Jacqueline Austermann, a geophysicist at Harvard University, suggests that level is about 33 feet too high – the equivalent of the ice currently covering Greenland.
Her calculation of a larger sea water deficit is based on a more sophisticated look at the way Earth's crust flexes and moves in response to dynamics of its mantle.
"If you melt ice, sea level doesn't change at the same rate everywhere," Austermann said. "You have local effects." For example, the weight of ice pushes land masses down, and they rebound. Ocean bottoms likewise are compressed or released by varying weights of sea water.
Scientists who calculate ancient sea levels have accounted for some movement of Earth's crust associated with this so-called glacial isostatic adjustment. But they have not adequately accounted for other aspects of crust movement driven by long-term dynamics of Earth's mantle, according to Austermann and her team, led by her Ph.D advisor, Harvard geophysicist Jerry Mitrovica. Significantly, the study noted, Barbados lies at an area where one plate is sliding under another.
Mitrovica's Harvard team factored in such phenomena as the viscosity of the crust – how well various features of the uppermost layer of Earth slide and move. (Earth may be terra firma in our lifespans, but its mantle is fluid over the long run. Picture a slowly simmering gruel covered by a thin, constantly crackling crust.)
Though it may seem remarkable to "overlook" as much ice as covers Greenland, that miscalculation is only about a 10% error, when compared with the shifting volumes of ice during the time period, Austermann said.
"It's still a significant amount," she said. "I guess that's why this study is so important, because it shows you can get such a large amount of ice missing just by reevaluating the record."
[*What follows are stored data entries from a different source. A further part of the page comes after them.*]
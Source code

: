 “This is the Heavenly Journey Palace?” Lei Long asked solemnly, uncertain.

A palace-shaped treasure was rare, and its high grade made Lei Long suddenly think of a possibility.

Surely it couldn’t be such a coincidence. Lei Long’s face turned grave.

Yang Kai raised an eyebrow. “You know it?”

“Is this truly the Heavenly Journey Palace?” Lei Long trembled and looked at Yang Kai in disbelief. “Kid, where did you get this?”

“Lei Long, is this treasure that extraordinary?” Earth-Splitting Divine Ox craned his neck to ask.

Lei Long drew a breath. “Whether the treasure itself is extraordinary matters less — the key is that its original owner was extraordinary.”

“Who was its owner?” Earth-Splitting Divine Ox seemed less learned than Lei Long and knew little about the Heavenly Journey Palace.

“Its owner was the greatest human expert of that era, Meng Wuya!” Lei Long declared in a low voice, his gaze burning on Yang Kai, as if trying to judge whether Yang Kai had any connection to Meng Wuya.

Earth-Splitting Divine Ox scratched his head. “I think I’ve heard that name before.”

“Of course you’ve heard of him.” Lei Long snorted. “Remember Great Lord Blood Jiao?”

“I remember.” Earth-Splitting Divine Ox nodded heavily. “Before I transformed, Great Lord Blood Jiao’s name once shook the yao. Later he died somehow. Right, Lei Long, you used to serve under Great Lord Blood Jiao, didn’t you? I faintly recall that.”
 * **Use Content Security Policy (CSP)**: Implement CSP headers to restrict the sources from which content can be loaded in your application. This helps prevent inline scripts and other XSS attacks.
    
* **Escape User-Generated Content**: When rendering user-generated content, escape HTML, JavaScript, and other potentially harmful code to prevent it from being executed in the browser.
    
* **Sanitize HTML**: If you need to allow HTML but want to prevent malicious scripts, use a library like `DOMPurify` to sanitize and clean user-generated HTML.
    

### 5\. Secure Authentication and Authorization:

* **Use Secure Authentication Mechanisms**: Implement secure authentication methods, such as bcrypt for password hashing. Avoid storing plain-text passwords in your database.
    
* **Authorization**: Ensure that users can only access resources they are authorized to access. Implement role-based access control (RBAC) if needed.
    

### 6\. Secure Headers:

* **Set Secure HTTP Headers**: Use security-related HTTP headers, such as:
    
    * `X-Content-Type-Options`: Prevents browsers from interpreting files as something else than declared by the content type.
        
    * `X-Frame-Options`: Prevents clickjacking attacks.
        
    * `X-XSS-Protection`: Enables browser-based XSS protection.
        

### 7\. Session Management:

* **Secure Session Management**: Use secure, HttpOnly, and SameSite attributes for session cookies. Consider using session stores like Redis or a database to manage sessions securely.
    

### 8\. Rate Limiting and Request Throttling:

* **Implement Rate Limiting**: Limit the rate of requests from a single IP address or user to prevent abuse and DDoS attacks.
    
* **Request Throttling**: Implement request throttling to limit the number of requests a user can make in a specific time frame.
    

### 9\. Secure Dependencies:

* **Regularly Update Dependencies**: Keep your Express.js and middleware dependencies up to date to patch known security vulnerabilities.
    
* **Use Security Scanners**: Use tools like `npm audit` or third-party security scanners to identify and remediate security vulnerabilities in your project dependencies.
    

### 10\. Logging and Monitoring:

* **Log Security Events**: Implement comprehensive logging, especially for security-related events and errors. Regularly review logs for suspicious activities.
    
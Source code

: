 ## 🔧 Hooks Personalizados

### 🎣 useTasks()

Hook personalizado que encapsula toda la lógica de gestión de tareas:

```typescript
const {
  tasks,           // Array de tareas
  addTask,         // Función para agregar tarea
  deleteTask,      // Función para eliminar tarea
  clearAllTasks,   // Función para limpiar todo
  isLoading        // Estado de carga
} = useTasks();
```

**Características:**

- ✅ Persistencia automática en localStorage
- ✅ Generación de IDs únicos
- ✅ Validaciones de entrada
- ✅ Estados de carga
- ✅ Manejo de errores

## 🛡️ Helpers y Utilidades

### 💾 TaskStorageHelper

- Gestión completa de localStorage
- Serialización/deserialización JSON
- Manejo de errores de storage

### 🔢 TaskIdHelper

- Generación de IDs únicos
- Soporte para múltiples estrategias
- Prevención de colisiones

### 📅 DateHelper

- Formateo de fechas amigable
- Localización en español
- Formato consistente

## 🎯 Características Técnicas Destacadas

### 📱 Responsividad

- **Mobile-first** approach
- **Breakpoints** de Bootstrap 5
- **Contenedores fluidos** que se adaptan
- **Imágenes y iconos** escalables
A similar reevaluation, in which Mitrovica was involved, was published last month in Science. It suggested that a common geological marker for marine flooding during the mid-Pliocene epoch, about 3 million years ago, can be explained by a warping of Earth's crust along the Eastern Seaboard of the U.S., possibly without any rise in sea level.
David B. Rowley, a geophysicist at the University of Chicago and lead author of the study, suggested that these sedimentary layers from New Jersey to Florida may not accurately reflect ancient sea levels. Scientists had previously estimated that these seaboard formations implied sea levels rose by 56 to 174 feet after atmospheric carbon dioxide reached levels similar to modern times. Such a rise would imply catastrophic collapse of the ice sheets of Greenland and the West Antarctic, and possibly the East Antarctic as well.
Rowley's calculations show that sea levels either did not change or shifted only about 82 feet.